Pictures paired with source code
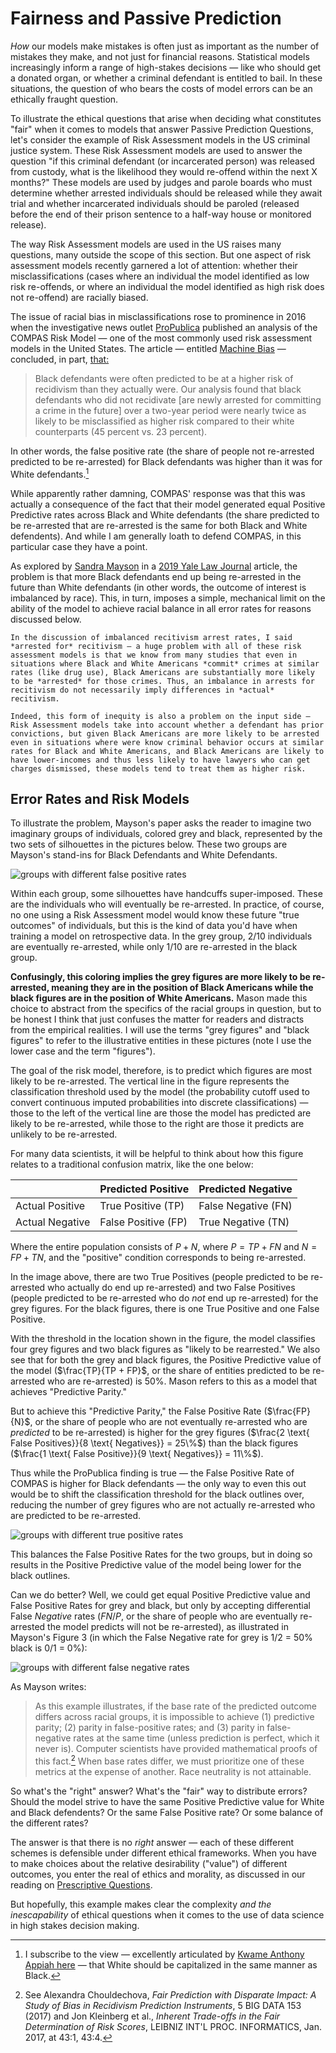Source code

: # Fairness and Passive Prediction

*How* our models make mistakes is often just as important as the number of mistakes they make, and not just for financial reasons. Statistical models increasingly inform a range of high-stakes decisions — like who should get a donated organ, or whether a criminal defendant is entitled to bail. In these situations, the question of who bears the costs of model errors can be an ethically fraught question.

To illustrate the ethical questions that arise when deciding what constitutes "fair" when it comes to models that answer Passive Prediction Questions, let's consider the example of Risk Assessment models in the US criminal justice system. These Risk Assessment models are used to answer the question "if this criminal defendant (or incarcerated person) was released from custody, what is the likelihood they would re-offend within the next X months?" These models are used by judges and parole boards who must determine whether arrested individuals should be released while they await trial and whether incarcerated individuals should be paroled (released before the end of their prison sentence to a half-way house or monitored release).

The way Risk Assessment models are used in the US raises many questions, many outside the scope of this section. But one aspect of risk assessment models recently garnered a lot of attention: whether their misclassifications (cases where an individual the model identified as low risk re-offends, or where an individual the model identified as high risk does not re-offend) are racially biased.

The issue of racial bias in misclassifications rose to prominence in 2016 when the investigative news outlet [ProPublica](https://propublica.org) published an analysis of the COMPAS Risk Model — one of the most commonly used risk assessment models in the United States. The article — entitled [Machine Bias](https://www.propublica.org/article/machine-bias-risk-assessments-in-criminal-sentencing) — concluded, in part, [that:](https://www.propublica.org/article/how-we-analyzed-the-compas-recidivism-algorithm)

> Black defendants were often predicted to be at a higher risk of recidivism than they actually were. Our analysis found that black defendants who did not recidivate [are newly arrested for committing a crime in the future] over a two-year period were nearly twice as likely to be misclassified as higher risk compared to their white counterparts (45 percent vs. 23 percent).

In other words, the false positive rate (the share of people not re-arrested predicted to be re-arrested) for Black defendants was higher than it was for White defendants.[^capitalize_white]

[^capitalize_white]: I subscribe to the view — excellently articulated by [Kwame Anthony Appiah here](https://www.theatlantic.com/ideas/archive/2020/06/time-to-capitalize-blackand-white/613159/?gift=UgvUqS8sUm995p-gPKiVO6whYuC5Y-UXWiJvvQg3jaU&utm_source=copy-link&utm_medium=social&utm_campaign=share) — that White should be capitalized in the same manner as Black.

While apparently rather damning, COMPAS' response was that this was actually a consequence of the fact that their model generated equal Positive Predictive rates across Black and White defendants (the share predicted to be re-arrested that are re-arrested is the same for both Black and White defendents). And while I am generally loath to defend COMPAS, in this particular case they have a point.

As explored by [Sandra Mayson](https://www.law.upenn.edu/faculty/sgmayson) in a [2019 Yale Law Journal](https://www.yalelawjournal.org/article/bias-in-bias-out) article, the problem is that more Black defendants end up being re-arrested in the future than White defendants (in other words, the outcome of interest is imbalanced by race). This, in turn, imposes a simple, mechanical limit on the ability of the model to achieve racial balance in all error rates for reasons discussed below.

```{note}
In the discussion of imbalanced recitivism arrest rates, I said *arrested for* recitivism — a huge problem with all of these risk assessment models is that we know from many studies that even in situations where Black and White Americans *commit* crimes at similar rates (like drug use), Black Americans are substantially more likely to be *arrested* for those crimes. Thus, an imbalance in arrests for recitivism do not necessarily imply differences in *actual* recitivism.

Indeed, this form of inequity is also a problem on the input side — Risk Assessment models take into account whether a defendant has prior convictions, but given Black Americans are more likely to be arrested even in situations where were know criminal behavior occurs at similar rates for Black and White Americans, and Black Americans are likely to have lower-incomes and thus less likely to have lawyers who can get charges dismissed, these models tend to treat them as higher risk.
```

## Error Rates and Risk Models

To illustrate the problem, Mayson's paper asks the reader to imagine two imaginary groups of individuals, colored grey and black, represented by the two sets of silhouettes in the pictures below. These two groups are Mayson's stand-ins for Black Defendants and White Defendants. 

![groups with different false positive rates](images/mayson_fig1_hc.png)

Within each group, some silhouettes have handcuffs super-imposed. These are the individuals who will eventually be re-arrested. In practice, of course, no one using a Risk Assessment model would know these future "true outcomes" of individuals, but this is the kind of data you'd have when training a model on retrospective data. In the grey group, 2/10 individuals are eventually re-arrested, while only 1/10 are re-arrested in the black group.

**Confusingly, this coloring implies the grey figures are more likely to be re-arrested, meaning they are in the position of Black Americans while the black figures are in the position of White Americans.** Mason made this choice to abstract from the specifics of the racial groups in question, but to be honest I think that just confuses the matter for readers and distracts from the empirical realities. I will use the terms "grey figures" and "black figures" to refer to the illustrative entities in these pictures (note I use the lower case and the term "figures").

The goal of the risk model, therefore, is to predict which figures are most likely to be re-arrested. The vertical line in the figure represents the classification threshold used by the model (the probability cutoff used to convert continuous imputed probabilities into discrete classifications) — those to the left of the vertical line are those the model has predicted are likely to be re-arrested, while those to the right are those it predicts are unlikely to be re-arrested.

For many data scientists, it will be helpful to think about how this figure relates to a traditional confusion matrix, like the one below:

|                | Predicted Positive | Predicted Negative |
|----------------|--------------------|--------------------|
| Actual Positive| True Positive (TP) | False Negative (FN)|
| Actual Negative| False Positive (FP)| True Negative (TN) |

Where the entire population consists of $P + N$, where $P = TP + FN$ and $N = FP + TN$, and the "positive" condition corresponds to being re-arrested.

In the image above, there are two True Positives (people predicted to be re-arrested who actually do end up re-arrested) and two False Positives (people predicted to be re-arrested who do *not* end up re-arrested) for the grey figures. For the black figures, there is one True Positive and one False Positive. 

With the threshold in the location shown in the figure, the model classifies four grey figures and two black figures as "likely to be rearrested." We also see that for both the grey and black figures, the Positive Predictive value of the model ($\frac{TP}{TP + FP}$, or the share of entities predicted to be re-arrested who are re-arrested) is 50%. Mason refers to this as a model that achieves "Predictive Parity."

But to achieve this "Predictive Parity," the False Positive Rate ($\frac{FP}{N}$, or the share of people who are not eventually re-arrested who are *predicted* to be re-arrested) is higher for the grey figures ($\frac{2 \text{ False Positives}}{8 \text{ Negatives}} = 25\%$) than the black figures ($\frac{1 \text{ False Positive}}{9 \text{ Negatives}} = 11\%$).

Thus while the ProPublica finding is true — the False Positive Rate of COMPAS is higher for Black defendants — the only way to even this out would be to shift the classification threshold for the black outlines over, reducing the number of grey figures who are not actually re-arrested who are predicted to be re-arrested.

![groups with different true positive rates](images/mayson_fig2_hc.png)

This balances the False Positive Rates for the two groups, but in doing so results in the Positive Predictive value of the model being lower for the black outlines.

Can we do better? Well, we could get equal Positive Predictive value and False Positive Rates for grey and black, but only by accepting differential False *Negative* rates ($FN/P$, or the share of people who are eventually re-arrested the model predicts will not be re-arrested), as illustrated in Mayson's Figure 3 (in which the False Negative rate for grey is 1/2 = 50% black is 0/1 = 0%):

![groups with different false negative rates](images/mayson_fig3_hc.png)

As Mayson writes:

> As this example illustrates, if the base rate of the predicted outcome differs across racial groups, it is impossible to achieve (1) predictive parity; (2) parity in false-positive rates; and (3) parity in false-negative rates at the same time (unless prediction is perfect, which it never is). Computer scientists have provided mathematical proofs of this fact.[^impossibility] When base rates differ, we must prioritize one of these metrics at the expense of another. Race neutrality is not attainable.

[^impossibility]: See Alexandra Chouldechova, *Fair Prediction with Disparate Impact: A Study of Bias in Recidivism Prediction Instruments*, 5 BIG DATA 153 (2017) and Jon Kleinberg et al., *Inherent Trade-offs in the Fair Determination of Risk Scores*, LEIBNIZ INT'L PROC. INFORMATICS, Jan. 2017, at 43:1, 43:4.

So what's the "right" answer? What's the "fair" way to distribute errors? Should the model strive to have the same Positive Predictive value for White and Black defendents? Or the same False Positive rate? Or some balance of the different rates?

The answer is that there is no *right* answer — each of these different schemes is defensible under different ethical frameworks. When you have to make choices about the relative desirability ("value") of different outcomes, you enter the real of ethics and morality, as discussed in our reading on [Prescriptive Questions](05_descriptive_v_prescriptive.md). 

But hopefully, this example makes clear the complexity *and the inescapability* of ethical questions when it comes to the use of data science in high stakes decision making.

__Brief__. Which lines above run from the one containing "For many data" down to the one containing "Where the entire"? Repeat exactly those, both ends included, and nothing else.

__Response to this task__.
For many data scientists, it will be helpful to think about how this figure relates to a traditional confusion matrix, like the one below:

|                | Predicted Positive | Predicted Negative |
|----------------|--------------------|--------------------|
| Actual Positive| True Positive (TP) | False Negative (FN)|
| Actual Negative| False Positive (FP)| True Negative (TN) |

Where the entire population consists of $P + N$, where $P = TP + FN$ and $N = FP + TN$, and the "positive" condition corresponds to being re-arrested.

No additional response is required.